* _Data provided_:

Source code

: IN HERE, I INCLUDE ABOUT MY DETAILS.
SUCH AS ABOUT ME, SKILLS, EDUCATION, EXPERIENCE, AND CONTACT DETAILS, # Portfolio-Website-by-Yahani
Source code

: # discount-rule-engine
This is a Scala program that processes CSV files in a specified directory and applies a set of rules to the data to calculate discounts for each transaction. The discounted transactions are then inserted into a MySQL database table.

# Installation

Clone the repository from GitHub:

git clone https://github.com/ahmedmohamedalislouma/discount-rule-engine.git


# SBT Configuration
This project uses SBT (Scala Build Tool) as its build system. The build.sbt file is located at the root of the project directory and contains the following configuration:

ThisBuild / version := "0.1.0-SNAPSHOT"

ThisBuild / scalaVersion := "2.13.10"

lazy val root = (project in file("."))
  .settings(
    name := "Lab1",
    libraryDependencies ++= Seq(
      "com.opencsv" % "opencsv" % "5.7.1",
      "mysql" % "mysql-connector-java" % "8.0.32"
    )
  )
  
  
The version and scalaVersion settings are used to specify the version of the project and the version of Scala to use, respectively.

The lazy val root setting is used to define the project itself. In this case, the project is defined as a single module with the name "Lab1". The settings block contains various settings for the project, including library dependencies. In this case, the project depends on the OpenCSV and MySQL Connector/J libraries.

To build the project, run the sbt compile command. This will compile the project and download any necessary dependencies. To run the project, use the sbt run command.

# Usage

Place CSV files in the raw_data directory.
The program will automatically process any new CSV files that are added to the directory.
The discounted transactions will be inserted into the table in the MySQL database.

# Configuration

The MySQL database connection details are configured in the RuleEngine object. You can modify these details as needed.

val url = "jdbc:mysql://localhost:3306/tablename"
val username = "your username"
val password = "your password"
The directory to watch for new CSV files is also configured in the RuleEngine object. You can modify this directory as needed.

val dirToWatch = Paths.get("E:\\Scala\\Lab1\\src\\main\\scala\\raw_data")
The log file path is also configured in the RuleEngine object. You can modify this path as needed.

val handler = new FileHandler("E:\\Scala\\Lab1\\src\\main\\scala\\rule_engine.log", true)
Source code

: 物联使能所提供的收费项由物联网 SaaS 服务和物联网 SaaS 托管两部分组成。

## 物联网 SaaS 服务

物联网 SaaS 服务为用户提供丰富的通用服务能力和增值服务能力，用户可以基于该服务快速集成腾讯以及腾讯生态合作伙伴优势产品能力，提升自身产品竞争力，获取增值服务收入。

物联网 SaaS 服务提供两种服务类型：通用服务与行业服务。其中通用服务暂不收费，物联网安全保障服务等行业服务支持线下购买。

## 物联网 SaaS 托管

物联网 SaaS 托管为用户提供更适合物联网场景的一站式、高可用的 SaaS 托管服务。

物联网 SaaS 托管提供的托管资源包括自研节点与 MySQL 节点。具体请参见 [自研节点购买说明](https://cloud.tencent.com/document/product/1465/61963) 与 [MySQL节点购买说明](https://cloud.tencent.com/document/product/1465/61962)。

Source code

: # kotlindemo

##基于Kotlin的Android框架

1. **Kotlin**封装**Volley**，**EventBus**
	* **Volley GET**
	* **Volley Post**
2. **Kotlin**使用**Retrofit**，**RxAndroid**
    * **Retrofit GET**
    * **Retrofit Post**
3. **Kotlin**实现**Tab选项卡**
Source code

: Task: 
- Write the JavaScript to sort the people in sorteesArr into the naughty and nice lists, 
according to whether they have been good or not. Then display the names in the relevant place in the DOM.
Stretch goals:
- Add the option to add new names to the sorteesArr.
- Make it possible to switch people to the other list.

* _Your goal_: The response should consist of the entries, retyped exactly and in full.

* _Task result_:
Source code

: IN HERE, I INCLUDE ABOUT MY DETAILS.
SUCH AS ABOUT ME, SKILLS, EDUCATION, EXPERIENCE, AND CONTACT DETAILS, # Portfolio-Website-by-Yahani
Source code

: # discount-rule-engine
This is a Scala program that processes CSV files in a specified directory and applies a set of rules to the data to calculate discounts for each transaction. The discounted transactions are then inserted into a MySQL database table.

# Installation

Clone the repository from GitHub:

git clone https://github.com/ahmedmohamedalislouma/discount-rule-engine.git


# SBT Configuration
This project uses SBT (Scala Build Tool) as its build system. The build.sbt file is located at the root of the project directory and contains the following configuration:

ThisBuild / version := "0.1.0-SNAPSHOT"

ThisBuild / scalaVersion := "2.13.10"

lazy val root = (project in file("."))
  .settings(
    name := "Lab1",
    libraryDependencies ++= Seq(
      "com.opencsv" % "opencsv" % "5.7.1",
      "mysql" % "mysql-connector-java" % "8.0.32"
    )
  )
  
  
The version and scalaVersion settings are used to specify the version of the project and the version of Scala to use, respectively.

The lazy val root setting is used to define the project itself. In this case, the project is defined as a single module with the name "Lab1". The settings block contains various settings for the project, including library dependencies. In this case, the project depends on the OpenCSV and MySQL Connector/J libraries.

To build the project, run the sbt compile command. This will compile the project and download any necessary dependencies. To run the project, use the sbt run command.

# Usage

Place CSV files in the raw_data directory.
The program will automatically process any new CSV files that are added to the directory.
The discounted transactions will be inserted into the table in the MySQL database.

# Configuration

The MySQL database connection details are configured in the RuleEngine object. You can modify these details as needed.

val url = "jdbc:mysql://localhost:3306/tablename"
val username = "your username"
val password = "your password"
The directory to watch for new CSV files is also configured in the RuleEngine object. You can modify this directory as needed.

val dirToWatch = Paths.get("E:\\Scala\\Lab1\\src\\main\\scala\\raw_data")
The log file path is also configured in the RuleEngine object. You can modify this path as needed.

val handler = new FileHandler("E:\\Scala\\Lab1\\src\\main\\scala\\rule_engine.log", true)
Source code

: 物联使能所提供的收费项由物联网 SaaS 服务和物联网 SaaS 托管两部分组成。

## 物联网 SaaS 服务

物联网 SaaS 服务为用户提供丰富的通用服务能力和增值服务能力，用户可以基于该服务快速集成腾讯以及腾讯生态合作伙伴优势产品能力，提升自身产品竞争力，获取增值服务收入。

物联网 SaaS 服务提供两种服务类型：通用服务与行业服务。其中通用服务暂不收费，物联网安全保障服务等行业服务支持线下购买。

## 物联网 SaaS 托管

物联网 SaaS 托管为用户提供更适合物联网场景的一站式、高可用的 SaaS 托管服务。

物联网 SaaS 托管提供的托管资源包括自研节点与 MySQL 节点。具体请参见 [自研节点购买说明](https://cloud.tencent.com/document/product/1465/61963) 与 [MySQL节点购买说明](https://cloud.tencent.com/document/product/1465/61962)。

Source code

: # kotlindemo

##基于Kotlin的Android框架

1. **Kotlin**封装**Volley**，**EventBus**
	* **Volley GET**
	* **Volley Post**
2. **Kotlin**使用**Retrofit**，**RxAndroid**
    * **Retrofit GET**
    * **Retrofit Post**
3. **Kotlin**实现**Tab选项卡**
Source code

: Task: 
- Write the JavaScript to sort the people in sorteesArr into the naughty and nice lists, 
according to whether they have been good or not. Then display the names in the relevant place in the DOM.
Stretch goals:
- Add the option to add new names to the sorteesArr.
- Make it possible to switch people to the other list.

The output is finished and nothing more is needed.